▸ **PROBLEM DETAILS**
Each line below with the string "CaitlinLowryyy" should be copied.

[Stored data entries]
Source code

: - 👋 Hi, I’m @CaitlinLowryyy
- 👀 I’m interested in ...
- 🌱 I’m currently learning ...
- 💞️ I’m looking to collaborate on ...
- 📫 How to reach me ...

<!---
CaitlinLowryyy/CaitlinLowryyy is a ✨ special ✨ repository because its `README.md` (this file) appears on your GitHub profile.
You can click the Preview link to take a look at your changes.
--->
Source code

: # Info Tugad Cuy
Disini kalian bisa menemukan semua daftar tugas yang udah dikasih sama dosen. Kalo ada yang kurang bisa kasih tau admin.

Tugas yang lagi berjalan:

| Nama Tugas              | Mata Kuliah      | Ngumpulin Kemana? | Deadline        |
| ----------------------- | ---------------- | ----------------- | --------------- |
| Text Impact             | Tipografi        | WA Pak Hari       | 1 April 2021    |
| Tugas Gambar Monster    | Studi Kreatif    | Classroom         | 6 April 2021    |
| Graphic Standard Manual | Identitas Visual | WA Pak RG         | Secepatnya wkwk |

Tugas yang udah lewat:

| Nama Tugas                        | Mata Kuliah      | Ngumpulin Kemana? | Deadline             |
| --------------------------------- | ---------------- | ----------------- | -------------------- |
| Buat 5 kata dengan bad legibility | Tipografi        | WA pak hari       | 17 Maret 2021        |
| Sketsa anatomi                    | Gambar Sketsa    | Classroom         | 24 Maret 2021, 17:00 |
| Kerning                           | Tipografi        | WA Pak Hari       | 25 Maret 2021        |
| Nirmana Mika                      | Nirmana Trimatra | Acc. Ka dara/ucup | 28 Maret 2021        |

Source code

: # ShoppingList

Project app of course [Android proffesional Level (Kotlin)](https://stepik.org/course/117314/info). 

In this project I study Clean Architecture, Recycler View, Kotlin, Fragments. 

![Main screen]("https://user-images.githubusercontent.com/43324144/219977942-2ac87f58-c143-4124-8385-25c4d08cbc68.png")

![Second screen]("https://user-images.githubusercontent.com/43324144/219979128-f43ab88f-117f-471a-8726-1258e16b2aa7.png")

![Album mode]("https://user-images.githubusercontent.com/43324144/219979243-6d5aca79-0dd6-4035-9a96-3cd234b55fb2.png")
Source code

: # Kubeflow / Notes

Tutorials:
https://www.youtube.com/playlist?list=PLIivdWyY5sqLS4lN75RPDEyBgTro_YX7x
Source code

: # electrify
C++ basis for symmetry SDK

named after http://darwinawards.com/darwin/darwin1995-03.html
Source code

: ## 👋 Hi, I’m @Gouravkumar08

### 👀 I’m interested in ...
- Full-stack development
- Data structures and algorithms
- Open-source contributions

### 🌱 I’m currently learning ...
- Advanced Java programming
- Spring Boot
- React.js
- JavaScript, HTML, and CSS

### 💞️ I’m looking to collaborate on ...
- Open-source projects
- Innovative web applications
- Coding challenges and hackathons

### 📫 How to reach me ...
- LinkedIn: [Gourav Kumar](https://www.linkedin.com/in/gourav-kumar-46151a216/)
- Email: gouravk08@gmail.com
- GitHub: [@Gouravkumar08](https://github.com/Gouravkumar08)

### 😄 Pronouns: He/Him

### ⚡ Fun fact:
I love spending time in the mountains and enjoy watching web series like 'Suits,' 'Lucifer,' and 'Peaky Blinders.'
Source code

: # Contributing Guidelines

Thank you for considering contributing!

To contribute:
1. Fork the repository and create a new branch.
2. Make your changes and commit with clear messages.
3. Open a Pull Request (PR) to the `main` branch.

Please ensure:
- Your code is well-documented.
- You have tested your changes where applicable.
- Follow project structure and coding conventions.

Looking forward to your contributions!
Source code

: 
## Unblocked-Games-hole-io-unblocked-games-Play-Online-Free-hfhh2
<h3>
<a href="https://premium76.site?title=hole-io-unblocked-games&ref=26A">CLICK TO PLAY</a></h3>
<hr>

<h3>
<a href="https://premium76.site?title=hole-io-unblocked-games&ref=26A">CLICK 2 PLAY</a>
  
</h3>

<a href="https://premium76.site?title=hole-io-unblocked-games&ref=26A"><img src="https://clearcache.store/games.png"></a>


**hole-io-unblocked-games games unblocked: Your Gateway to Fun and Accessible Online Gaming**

▸ **TASK OUTPUT**
: - 👋 Hi, I’m @CaitlinLowryyy
CaitlinLowryyy/CaitlinLowryyy is a ✨ special ✨ repository because its `README.md` (this file) appears on your GitHub profile.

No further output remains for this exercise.